* [Records supplied]
◇ ◇ ◇

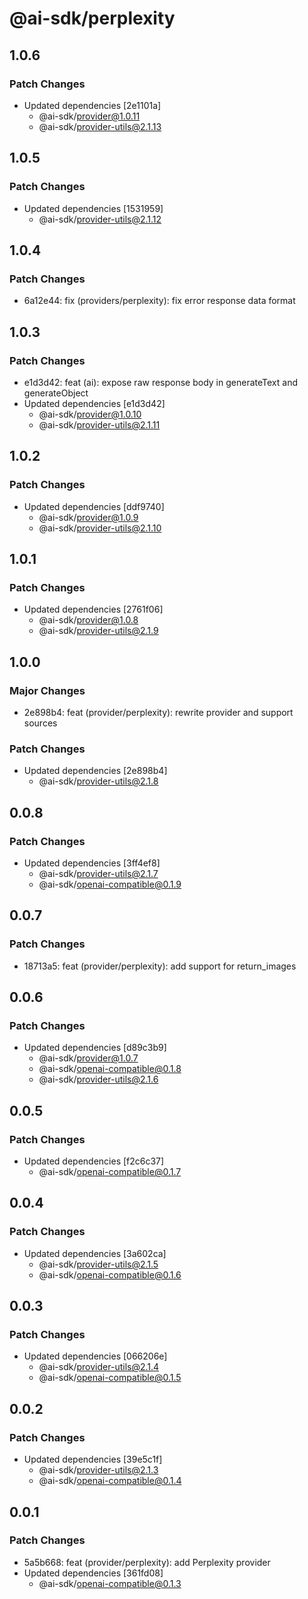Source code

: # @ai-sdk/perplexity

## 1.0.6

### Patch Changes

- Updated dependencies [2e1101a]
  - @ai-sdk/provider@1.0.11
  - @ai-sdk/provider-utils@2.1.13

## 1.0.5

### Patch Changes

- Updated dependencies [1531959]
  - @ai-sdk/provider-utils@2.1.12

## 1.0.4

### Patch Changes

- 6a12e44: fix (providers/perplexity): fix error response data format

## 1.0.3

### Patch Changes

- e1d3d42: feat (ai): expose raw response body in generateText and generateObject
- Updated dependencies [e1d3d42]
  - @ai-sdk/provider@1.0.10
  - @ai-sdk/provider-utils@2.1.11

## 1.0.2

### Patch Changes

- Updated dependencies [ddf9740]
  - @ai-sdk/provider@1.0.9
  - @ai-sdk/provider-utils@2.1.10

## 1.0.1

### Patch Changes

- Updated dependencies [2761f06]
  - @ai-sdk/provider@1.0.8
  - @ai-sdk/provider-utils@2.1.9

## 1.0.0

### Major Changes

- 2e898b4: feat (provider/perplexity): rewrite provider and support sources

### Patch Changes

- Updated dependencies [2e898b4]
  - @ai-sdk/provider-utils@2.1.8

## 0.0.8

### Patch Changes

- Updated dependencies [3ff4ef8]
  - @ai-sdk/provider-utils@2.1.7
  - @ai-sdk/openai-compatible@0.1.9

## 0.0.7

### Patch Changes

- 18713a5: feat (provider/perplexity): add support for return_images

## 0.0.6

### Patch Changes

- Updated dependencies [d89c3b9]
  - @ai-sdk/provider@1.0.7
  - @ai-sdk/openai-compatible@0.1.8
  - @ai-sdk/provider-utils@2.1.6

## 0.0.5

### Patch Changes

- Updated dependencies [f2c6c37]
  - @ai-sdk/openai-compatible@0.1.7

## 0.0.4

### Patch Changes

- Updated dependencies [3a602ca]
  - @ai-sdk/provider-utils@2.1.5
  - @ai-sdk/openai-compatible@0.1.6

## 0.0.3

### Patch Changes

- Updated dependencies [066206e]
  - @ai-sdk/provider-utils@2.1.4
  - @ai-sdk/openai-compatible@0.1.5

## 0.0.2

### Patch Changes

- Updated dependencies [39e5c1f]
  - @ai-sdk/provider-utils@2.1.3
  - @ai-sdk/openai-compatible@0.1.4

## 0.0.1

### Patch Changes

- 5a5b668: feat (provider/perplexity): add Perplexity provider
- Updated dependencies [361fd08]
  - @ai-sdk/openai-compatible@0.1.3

◇ ◇ ◇

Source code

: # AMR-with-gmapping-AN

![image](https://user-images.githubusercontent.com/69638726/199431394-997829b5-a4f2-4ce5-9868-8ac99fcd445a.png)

◇ ◇ ◇

* [What is expected] For each line in the data that holds the word "support", copy the line.

* [Written response]
- 2e898b4: feat (provider/perplexity): rewrite provider and support sources
- 18713a5: feat (provider/perplexity): add support for return_images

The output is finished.